### What the task asks
Write only how many lines in this data include "getSeat".
Data extract section start
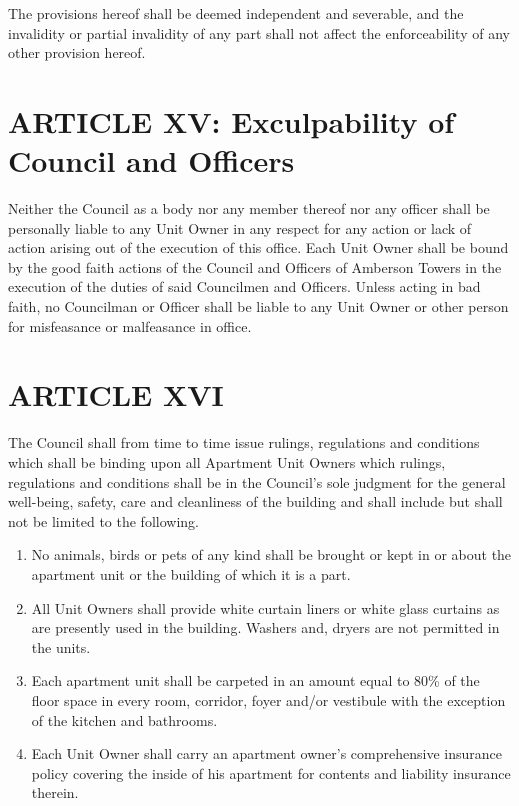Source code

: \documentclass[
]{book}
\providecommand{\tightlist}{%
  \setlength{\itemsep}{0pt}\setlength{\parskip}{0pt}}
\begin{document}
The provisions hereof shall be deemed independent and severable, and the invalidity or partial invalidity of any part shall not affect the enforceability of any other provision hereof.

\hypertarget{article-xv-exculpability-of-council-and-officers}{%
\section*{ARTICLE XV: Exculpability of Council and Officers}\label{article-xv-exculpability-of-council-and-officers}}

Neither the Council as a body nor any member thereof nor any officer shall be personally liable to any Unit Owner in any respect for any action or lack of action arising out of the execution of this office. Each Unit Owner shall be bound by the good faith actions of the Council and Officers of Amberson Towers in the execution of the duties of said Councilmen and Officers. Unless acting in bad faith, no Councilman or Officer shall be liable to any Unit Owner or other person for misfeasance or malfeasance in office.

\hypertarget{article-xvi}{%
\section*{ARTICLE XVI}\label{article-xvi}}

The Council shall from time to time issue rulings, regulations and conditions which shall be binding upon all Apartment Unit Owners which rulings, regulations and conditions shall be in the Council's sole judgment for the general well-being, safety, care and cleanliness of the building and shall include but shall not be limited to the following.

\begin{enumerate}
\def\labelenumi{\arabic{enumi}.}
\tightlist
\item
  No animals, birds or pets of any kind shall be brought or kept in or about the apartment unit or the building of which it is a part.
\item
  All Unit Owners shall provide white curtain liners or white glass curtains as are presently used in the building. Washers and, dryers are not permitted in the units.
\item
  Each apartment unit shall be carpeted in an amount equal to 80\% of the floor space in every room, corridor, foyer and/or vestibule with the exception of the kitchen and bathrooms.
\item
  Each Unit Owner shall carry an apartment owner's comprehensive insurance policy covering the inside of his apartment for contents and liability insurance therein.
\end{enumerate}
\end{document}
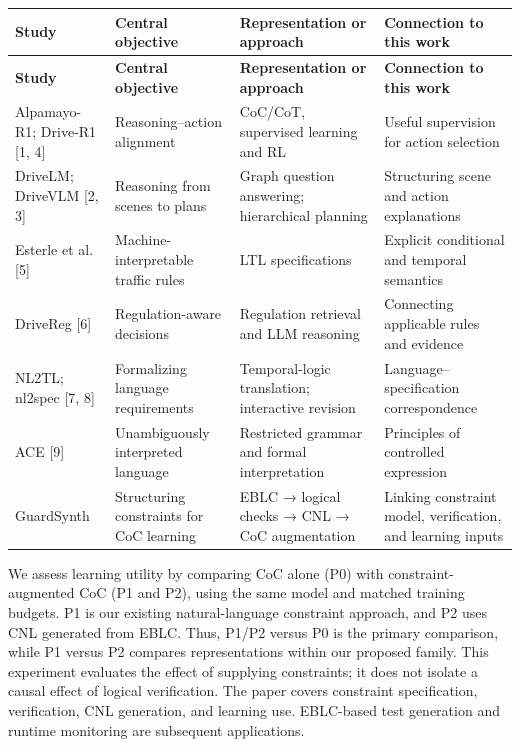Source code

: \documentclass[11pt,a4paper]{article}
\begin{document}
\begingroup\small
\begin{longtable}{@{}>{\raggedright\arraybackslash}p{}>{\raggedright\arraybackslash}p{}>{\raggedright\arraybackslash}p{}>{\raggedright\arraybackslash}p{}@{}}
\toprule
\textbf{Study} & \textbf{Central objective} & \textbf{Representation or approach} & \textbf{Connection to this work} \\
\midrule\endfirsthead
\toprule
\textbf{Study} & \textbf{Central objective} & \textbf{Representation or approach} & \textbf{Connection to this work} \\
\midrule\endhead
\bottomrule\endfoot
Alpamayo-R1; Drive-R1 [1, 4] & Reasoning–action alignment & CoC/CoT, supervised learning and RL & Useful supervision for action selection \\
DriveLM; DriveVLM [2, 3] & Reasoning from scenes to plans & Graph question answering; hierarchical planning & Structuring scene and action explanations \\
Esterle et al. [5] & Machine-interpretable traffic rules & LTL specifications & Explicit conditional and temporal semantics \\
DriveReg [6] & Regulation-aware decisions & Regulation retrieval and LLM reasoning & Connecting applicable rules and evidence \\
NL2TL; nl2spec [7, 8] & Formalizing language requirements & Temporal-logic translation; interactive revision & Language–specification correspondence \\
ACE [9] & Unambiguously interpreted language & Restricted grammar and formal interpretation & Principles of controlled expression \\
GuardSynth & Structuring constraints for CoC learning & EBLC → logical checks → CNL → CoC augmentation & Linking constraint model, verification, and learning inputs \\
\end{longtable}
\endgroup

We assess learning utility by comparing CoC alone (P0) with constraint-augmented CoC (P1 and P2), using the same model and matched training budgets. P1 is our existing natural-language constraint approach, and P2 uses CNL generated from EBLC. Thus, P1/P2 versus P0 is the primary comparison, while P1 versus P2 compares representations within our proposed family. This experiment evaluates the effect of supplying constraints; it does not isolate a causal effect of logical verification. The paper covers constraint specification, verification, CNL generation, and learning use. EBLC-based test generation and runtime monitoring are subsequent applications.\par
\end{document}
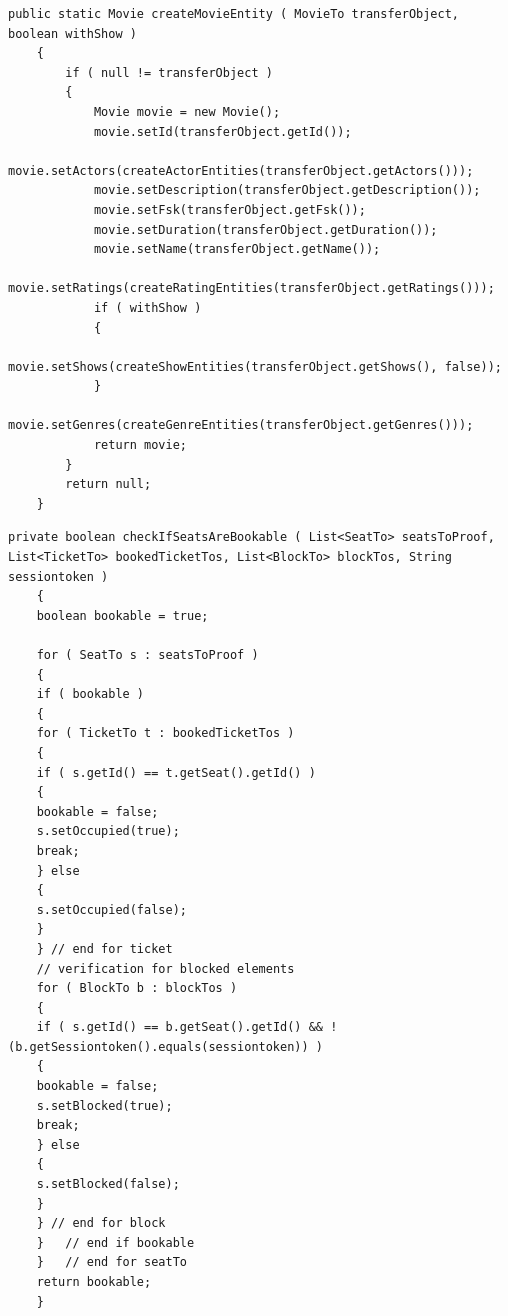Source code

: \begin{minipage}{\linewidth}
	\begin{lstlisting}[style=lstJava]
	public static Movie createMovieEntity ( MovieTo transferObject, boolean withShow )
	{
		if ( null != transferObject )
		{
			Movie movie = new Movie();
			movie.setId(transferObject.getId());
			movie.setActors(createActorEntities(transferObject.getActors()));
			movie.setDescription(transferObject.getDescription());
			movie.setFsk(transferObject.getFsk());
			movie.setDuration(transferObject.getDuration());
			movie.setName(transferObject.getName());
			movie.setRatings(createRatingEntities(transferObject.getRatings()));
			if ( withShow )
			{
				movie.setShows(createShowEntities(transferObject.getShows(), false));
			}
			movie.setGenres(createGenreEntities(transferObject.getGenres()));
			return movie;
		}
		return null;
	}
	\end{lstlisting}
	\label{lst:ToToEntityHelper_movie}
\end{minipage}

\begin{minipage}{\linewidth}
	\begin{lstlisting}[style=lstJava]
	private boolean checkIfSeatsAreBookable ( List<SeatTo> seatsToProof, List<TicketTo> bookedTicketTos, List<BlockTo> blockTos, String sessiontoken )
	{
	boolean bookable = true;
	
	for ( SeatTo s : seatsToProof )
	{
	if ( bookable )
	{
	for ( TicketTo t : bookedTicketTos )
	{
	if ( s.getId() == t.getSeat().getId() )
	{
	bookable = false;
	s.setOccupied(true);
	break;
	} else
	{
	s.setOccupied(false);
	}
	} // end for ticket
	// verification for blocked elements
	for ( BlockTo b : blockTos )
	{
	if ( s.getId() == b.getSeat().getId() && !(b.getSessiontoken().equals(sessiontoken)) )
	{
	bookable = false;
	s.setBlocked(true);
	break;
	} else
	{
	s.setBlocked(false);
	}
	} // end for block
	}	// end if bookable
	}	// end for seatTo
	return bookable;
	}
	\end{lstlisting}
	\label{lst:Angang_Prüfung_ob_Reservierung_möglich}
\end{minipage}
Data extract section end
### Answer for this exercise
2